“Yes, and that wasn’t easy, either,” Anielewicz said, wiping his forehead with a sleeve to show how hard it was. “We pulled the detonator, too-not just the wireless switch, but the manual device-so Skorzeny can’t set it off even if he finds it and even if he gets to it.”
Jager held up a warning hand. “Don’t bet your life on that. He may come up with the detonator you yanked, or he may have one of his own. You never want to underestimate what he can do. Don’t forget: I’ve helped him do it”
“If he has only a detonator for use by the hand,” Ludmila said in her slow German, “would he not be blowing himself up along with everything else? If he had to, would he do that?”
“Good question.” Anielewicz looked from her to Jager. “You know him best.” He made that an accusation.“Nu? Would he?”
“I know two things,” Jager answered. “First one is, he’s liable to have some sort of scheme for setting it off by hand and escaping anyhow-no, I have no idea what, but he may. Second one is, you didn’t just make him angry, you made him furious when his nerve-gas bomb didn’t go off. He owes you one for that. And he has his orders. And, whatever else you can say about him, he’s a brave man. If the only way he can set it off is to blow himself up with it, he’s liable to be willing to do that.”
Mordechai Anielewicz nodded, looking unhappy. “I was afraid you were going to say that. People who will martyr themselves for their cause are much harder to deal with than the ones who just want to live for it.” His chuckle held little humor. “The Lizards complain too many people are willing to become martyrs. Now I know how they feel.”
“What will you do with us now that we are here?” Ludmila asked.

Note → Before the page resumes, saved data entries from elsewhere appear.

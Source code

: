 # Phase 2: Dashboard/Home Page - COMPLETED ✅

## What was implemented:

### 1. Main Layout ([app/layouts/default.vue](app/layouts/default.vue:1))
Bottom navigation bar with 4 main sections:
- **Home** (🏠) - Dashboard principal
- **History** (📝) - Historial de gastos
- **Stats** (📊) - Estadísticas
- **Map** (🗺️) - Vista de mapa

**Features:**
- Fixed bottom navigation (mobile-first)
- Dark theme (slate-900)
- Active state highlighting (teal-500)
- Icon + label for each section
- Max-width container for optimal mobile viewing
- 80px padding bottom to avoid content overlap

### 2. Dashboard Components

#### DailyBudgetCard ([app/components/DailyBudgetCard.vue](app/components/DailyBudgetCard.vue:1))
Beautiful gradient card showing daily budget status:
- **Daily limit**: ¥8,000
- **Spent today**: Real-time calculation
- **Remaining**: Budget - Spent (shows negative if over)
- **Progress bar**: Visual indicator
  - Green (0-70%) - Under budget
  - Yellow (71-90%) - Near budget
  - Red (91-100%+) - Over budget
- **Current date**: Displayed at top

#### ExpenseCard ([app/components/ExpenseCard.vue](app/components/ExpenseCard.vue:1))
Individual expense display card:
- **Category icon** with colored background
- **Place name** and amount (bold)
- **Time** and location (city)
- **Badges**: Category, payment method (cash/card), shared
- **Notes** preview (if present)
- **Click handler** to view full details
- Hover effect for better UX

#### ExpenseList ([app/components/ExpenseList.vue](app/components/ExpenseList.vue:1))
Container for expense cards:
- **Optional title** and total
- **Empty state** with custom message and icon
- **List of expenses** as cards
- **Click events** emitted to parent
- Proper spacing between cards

“That is another good question,” said the woman-Bertha-sitting by Anielewicz. She turned to him, fondly; Jager wondered if they were married. She wore no ring, whatever that meant. “What shall we do with them?”
“Jager is a soldier, and a good one, and he knows Skorzeny and the way his mind works,” the Jewish fighting leader said. “If he had not been reliable before, he would not be here now. Him we will give a weapon and let him help us guard the bomb.”
“And what of me?” Ludmila demanded indignantly; Jager could have guessed she was going to do that. Her hand came to rest on the butt of her automatic pistol. “I am a soldier. Ask Heinrich. Ask the Nazis. Ask the Lizards.”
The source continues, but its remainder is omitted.